Despite the many disappointments, researchers continue to search for treatments that could halt sepsis before it becomes deadly. Spectral Diagnostics in Toronto, for example, pairs a diagnostic blood test with a therapeutic device. The test looks for endotoxin, a molecule that is released from dying bacteria and can trigger the start of sepsis. About 50 percent of sepsis patients, often the most critically ill, have high levels of endotoxin in their blood. Blood is drawn from these patients and pumped over a filter infused with an antibiotic that binds to endotoxin, removing the molecule before the blood is returned to patients.

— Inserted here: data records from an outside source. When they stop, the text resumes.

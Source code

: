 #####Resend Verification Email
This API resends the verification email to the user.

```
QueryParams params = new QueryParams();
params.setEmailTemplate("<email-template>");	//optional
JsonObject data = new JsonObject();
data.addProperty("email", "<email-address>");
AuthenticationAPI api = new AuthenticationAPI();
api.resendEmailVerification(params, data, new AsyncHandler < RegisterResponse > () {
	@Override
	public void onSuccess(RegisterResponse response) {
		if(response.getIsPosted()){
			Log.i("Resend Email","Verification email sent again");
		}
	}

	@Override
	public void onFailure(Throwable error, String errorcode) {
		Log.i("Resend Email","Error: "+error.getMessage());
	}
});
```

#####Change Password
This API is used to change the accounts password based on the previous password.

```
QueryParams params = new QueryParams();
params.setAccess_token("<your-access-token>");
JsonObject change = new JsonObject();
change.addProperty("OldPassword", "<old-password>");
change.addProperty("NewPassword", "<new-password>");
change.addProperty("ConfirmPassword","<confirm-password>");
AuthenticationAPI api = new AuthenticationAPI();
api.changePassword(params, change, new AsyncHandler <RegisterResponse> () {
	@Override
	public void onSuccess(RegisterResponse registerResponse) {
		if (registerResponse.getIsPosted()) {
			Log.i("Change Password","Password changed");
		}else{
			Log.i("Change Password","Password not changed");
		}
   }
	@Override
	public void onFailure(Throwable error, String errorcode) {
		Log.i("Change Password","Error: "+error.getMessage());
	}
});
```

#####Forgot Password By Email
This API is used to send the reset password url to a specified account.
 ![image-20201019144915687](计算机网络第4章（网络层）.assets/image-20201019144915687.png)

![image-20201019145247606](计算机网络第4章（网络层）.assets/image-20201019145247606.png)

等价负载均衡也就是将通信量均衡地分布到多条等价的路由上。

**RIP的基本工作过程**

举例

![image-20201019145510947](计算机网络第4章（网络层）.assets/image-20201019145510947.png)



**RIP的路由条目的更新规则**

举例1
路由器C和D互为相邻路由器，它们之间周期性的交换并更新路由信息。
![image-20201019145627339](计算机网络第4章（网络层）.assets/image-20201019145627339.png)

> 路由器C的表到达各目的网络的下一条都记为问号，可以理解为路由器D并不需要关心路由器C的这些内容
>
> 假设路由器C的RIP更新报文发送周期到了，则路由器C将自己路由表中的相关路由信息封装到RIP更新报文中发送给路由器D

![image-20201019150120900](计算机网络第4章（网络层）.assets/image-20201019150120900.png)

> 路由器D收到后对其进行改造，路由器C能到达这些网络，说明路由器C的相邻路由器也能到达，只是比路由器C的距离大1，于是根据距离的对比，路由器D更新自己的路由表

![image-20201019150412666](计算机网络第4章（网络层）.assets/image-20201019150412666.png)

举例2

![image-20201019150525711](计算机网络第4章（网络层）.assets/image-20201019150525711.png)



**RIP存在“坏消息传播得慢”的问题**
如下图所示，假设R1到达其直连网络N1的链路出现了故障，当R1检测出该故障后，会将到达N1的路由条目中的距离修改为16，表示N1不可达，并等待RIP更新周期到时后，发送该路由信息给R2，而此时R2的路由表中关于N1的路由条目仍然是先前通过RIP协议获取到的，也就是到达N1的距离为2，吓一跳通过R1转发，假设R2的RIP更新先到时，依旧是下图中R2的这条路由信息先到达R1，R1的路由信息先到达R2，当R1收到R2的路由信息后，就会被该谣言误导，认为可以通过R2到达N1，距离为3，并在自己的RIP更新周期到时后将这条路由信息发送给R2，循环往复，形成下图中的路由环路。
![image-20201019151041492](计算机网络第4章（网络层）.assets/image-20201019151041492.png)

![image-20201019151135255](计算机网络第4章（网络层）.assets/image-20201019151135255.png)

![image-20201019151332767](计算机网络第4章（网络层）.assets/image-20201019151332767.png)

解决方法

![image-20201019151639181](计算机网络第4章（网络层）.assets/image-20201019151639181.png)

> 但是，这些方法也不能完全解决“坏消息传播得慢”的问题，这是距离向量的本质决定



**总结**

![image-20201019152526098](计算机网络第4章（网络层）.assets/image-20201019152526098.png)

The FDA has approved the test (the filter already existed, and Spectral has licensed it), and the combination of diagnostic and device is currently being tested in 14 U.S. states and in Canada in a large trial.
Spectral acknowledges that its treatment, even if successful, would not help patients who do not have high levels of endotoxin. But “if our trial turns out positive, we could potentially save 50,000 lives per year,” says Paul Walker, Spectral's chief executive officer and a critical care specialist.
Richard Hotchkiss, who is a professor of anesthesiology, medicine and surgery at the Washington University School of Medicine in St. Louis, has proposed a very different approach—not just to treatment but to the whole way of thinking about sepsis as well. He sums up his view of the current research landscape as: “Just because you're traveling down a well-worn path doesn't mean you're heading in the right direction.”
Although current dogma explains sepsis as a sustained, excessive inflammatory response, Hotchkiss bases his approach on evidence to the contrary. His studies, which include examination of cells extracted from patients soon after death, suggest that the symptoms of sepsis persist because during the course of the illness, the immune system shifts from an overreaction to a kind of collapse—instead of doing too much, it does too little. If that is correct, Hotchkiss says, then immune-stimulating compounds such as interleukin-7, which are already used in cancer treatment, could prevent deaths from sepsis—an idea that traditional sepsis researchers might view as adding fuel to a fire.
With no new drugs on the horizon, some investigators urge a shift in focus from discovering pharmaceutical treatments to the importance of critical care, improved long-term care and increased public awareness. They point out that while the death rate from sepsis remains high, it has decreased over time, not because of new treatments for sepsis but because doctors have in general become better at saving the lives of critically ill patients. Clinicians should pay more attention to the four fifths of sepsis patients who survive, some researchers argue. Many survivors have profound disabilities, such as amputated limbs, blindness and cognitive problems. O'Brien, the Sepsis Alliance adviser, emphasizes that public awareness encourages early recognition, which greatly enhances the chances of recovery.